__What you need to do__
Find every line below with the string "컴포넌트" and pick it out.

__Stored data__
***

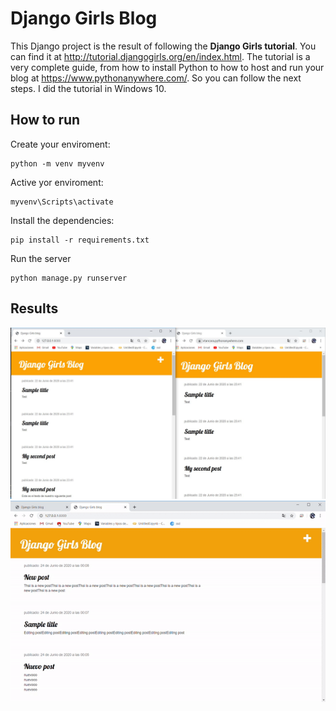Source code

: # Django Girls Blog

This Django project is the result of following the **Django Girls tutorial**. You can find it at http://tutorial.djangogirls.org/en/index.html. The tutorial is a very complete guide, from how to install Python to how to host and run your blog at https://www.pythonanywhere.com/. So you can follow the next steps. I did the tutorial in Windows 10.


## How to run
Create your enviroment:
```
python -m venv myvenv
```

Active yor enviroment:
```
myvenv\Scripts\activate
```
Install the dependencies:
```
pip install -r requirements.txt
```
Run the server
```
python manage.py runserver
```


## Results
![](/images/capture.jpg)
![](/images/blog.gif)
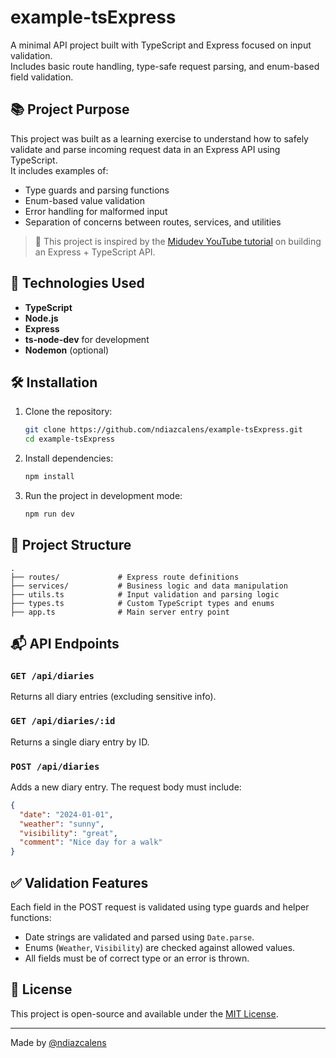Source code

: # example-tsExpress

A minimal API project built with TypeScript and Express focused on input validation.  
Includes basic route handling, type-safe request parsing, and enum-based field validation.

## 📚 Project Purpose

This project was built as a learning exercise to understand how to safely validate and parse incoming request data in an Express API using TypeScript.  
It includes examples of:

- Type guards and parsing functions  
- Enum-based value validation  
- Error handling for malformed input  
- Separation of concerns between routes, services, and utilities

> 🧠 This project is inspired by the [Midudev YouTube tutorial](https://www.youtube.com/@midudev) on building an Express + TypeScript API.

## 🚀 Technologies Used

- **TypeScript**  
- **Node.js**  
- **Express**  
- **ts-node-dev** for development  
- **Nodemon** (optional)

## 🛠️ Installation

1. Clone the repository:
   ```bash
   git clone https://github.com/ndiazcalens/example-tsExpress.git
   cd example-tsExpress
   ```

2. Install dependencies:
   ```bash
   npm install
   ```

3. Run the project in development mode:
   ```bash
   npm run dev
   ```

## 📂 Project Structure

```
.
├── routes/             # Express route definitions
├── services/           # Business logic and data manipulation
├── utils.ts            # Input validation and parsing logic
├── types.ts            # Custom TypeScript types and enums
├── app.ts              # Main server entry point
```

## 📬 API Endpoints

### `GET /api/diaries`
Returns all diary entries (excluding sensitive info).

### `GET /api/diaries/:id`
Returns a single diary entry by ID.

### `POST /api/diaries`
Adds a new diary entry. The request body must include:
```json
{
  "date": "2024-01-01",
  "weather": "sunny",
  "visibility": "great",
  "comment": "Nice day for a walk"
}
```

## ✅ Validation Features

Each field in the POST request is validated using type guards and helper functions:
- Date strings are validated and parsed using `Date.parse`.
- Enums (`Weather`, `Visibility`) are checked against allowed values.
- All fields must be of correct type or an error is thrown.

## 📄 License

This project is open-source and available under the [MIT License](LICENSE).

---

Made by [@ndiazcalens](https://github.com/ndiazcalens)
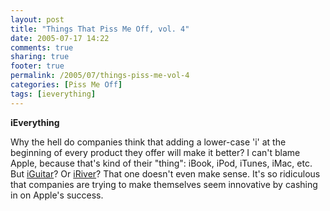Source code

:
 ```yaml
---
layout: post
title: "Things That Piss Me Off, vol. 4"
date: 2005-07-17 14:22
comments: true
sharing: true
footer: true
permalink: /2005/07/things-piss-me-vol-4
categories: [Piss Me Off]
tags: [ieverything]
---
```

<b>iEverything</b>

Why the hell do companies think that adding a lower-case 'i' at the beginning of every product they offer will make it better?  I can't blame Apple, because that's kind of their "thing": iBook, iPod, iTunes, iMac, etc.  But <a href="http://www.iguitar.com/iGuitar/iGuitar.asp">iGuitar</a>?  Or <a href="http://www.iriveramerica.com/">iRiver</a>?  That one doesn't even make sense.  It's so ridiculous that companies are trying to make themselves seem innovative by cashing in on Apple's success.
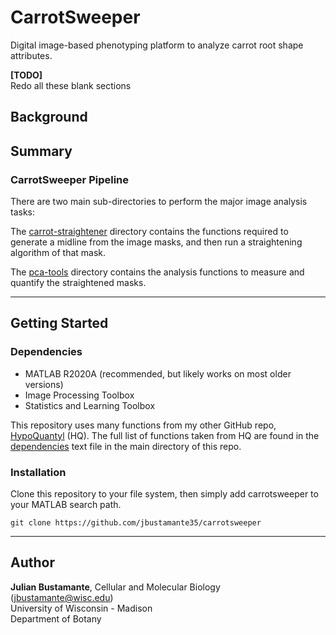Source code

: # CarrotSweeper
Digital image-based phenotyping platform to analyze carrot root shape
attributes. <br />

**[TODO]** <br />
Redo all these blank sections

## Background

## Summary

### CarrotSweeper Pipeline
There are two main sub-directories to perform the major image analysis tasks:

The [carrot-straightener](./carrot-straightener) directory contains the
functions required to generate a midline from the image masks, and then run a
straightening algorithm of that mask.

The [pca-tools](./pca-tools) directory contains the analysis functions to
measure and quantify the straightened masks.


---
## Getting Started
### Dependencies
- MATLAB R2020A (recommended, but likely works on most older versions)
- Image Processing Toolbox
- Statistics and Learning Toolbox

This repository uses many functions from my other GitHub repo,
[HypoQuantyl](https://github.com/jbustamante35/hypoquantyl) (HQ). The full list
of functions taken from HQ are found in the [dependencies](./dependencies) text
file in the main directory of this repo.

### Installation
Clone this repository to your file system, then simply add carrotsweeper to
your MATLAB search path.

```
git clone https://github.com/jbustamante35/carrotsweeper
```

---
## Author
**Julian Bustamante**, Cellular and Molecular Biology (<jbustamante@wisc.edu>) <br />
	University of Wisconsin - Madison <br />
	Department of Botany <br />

***

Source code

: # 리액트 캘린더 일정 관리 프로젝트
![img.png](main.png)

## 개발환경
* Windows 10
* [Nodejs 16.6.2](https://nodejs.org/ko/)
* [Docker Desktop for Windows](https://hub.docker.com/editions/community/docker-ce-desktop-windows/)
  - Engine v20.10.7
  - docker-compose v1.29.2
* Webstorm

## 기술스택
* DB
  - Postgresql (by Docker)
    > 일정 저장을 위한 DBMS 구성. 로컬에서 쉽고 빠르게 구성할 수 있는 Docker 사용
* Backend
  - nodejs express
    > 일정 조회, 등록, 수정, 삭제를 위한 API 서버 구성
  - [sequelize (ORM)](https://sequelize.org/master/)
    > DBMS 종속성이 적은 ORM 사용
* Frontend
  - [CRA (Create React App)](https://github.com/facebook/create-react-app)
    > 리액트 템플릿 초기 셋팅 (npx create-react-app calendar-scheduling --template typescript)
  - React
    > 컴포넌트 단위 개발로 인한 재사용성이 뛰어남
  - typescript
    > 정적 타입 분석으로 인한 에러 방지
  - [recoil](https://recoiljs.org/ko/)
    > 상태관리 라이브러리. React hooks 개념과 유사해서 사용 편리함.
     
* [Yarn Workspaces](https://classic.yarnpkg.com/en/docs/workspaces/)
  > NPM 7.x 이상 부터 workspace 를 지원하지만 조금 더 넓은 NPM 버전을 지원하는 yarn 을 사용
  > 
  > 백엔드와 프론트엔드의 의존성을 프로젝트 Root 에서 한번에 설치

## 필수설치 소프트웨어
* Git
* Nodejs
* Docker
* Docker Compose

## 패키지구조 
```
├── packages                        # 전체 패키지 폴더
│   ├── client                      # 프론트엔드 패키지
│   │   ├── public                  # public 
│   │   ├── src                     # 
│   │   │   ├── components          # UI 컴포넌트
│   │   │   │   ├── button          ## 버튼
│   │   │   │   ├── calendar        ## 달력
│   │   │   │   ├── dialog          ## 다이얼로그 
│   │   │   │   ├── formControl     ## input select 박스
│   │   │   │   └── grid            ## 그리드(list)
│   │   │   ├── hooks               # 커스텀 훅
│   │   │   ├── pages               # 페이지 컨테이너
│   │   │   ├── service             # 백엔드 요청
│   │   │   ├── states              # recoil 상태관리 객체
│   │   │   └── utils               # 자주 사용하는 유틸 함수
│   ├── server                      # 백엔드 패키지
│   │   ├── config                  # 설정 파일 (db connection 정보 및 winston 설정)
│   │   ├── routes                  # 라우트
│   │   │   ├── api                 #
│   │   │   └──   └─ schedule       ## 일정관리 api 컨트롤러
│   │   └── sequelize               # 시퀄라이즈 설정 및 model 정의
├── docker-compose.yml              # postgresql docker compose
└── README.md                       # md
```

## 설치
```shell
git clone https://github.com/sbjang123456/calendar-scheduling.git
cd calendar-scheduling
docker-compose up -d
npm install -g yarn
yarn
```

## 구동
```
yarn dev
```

***

__Answer below__
    > 컴포넌트 단위 개발로 인한 재사용성이 뛰어남
│   │   │   ├── components          # UI 컴포넌트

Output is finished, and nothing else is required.